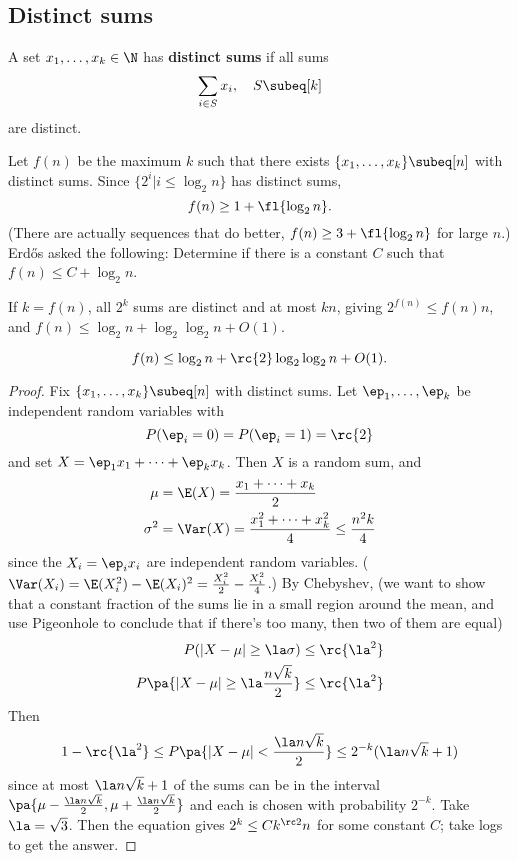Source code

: 
\subsection{Distinct sums}
\begin{df}
A set $x_1,\ldots, x_k\in \N$ has \textbf{distinct sums} if all sums
\[
\sum_{i\in S}x_i,\quad S\subeq [k]
\]
are distinct.
\end{df}
Let $f(n)$ be the maximum $k$ such that there exists $\{x_1,\ldots, x_k\}\subeq [n]$ with distinct sums. Since $\{2^i|i\leq \log_2 n\}$ has distinct sums,
\[
f(n)\geq 1+\fl{\log_2 n}.
\]
(There are actually sequences that do better, $f(n)\geq 3+\fl{\log_2 n}$ for large $n$.)
Erd\H{o}s asked the following: 
Determine if there is a constant $C$ such that $f(n)\leq C+\log_2 n$. 

If $k=f(n)$, all $2^k$ sums are distinct and at most $kn$, giving $2^{f(n)}\leq f(n)n$, and $f(n)\leq \log_2 n+\log_2\log_2 n+O(1)$.
\begin{thm}
\[
f(n)\leq \log_2 n+\rc{2}\log_2\log_2 n+O(1).
\]
\end{thm}
\begin{proof}
Fix $\{x_1,\ldots, x_k\}\subeq [n]$ with distinct sums. Let $\ep_1,\ldots, \ep_k$ be independent random variables with
\[
P(\ep_i=0)=P(\ep_i=1)=\rc{2}
\]
and set $X=\ep_1x_1+\cdots +\ep_kx_k$. Then $X$ is a random sum, and
\begin{align*}
\mu&=\E(X)=\frac{x_1+\cdots +x_k}{2}\\
\sigma^2&=\Var(X)=\frac{x_1^2+\cdots +x_k^2}{4}\leq \frac{n^2 k}{4}
\end{align*}
since the $X_i=\ep_ix_i$ are independent random variables. ($\Var(X_i)=\E(X_i^2)-\E(X_i)^2=\frac{X_i^2}{2}-\frac{X_i^2}{4}$.) By Chebyshev, (we want to show that a constant fraction of the sums lie in a small region around the mean, and use Pigeonhole to conclude that if there's too many, then two of them are equal)
\begin{align*}
P(|X-\mu|\geq\la\sigma)&\leq \rc{\la^2}\\
P\pa{|X-\mu|\geq\la\frac{n\sqrt k}{2}}&\leq \rc{\la^2} 
\end{align*}
Then
\[
1-\rc{\la^2}\leq P\pa{|X-\mu|<\frac{\la n\sqrt k}{2}}\leq 2^{-k} (\la n\sqrt k +1)
\]
since at most $\la n\sqrt k +1$ of the sums can be in the interval $\pa{
\mu-\frac{\la n\sqrt k}{2},\mu+\frac{\la n\sqrt k}{2}
}$ and each is chosen with probability $2^{-k}$. Take $\la=\sqrt 3$. Then the equation gives $2^k\leq Ck^{\rc 2}n$ for some constant $C$; take logs to get the answer.
\end{proof}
***
#### Work to be completed
The expected result is a copy of each line in the records where "ldots" appears.

#### Solution
A set $x_1,\ldots, x_k\in \N$ has \textbf{distinct sums} if all sums
Let $f(n)$ be the maximum $k$ such that there exists $\{x_1,\ldots, x_k\}\subeq [n]$ with distinct sums. Since $\{2^i|i\leq \log_2 n\}$ has distinct sums,
Fix $\{x_1,\ldots, x_k\}\subeq [n]$ with distinct sums. Let $\ep_1,\ldots, \ep_k$ be independent random variables with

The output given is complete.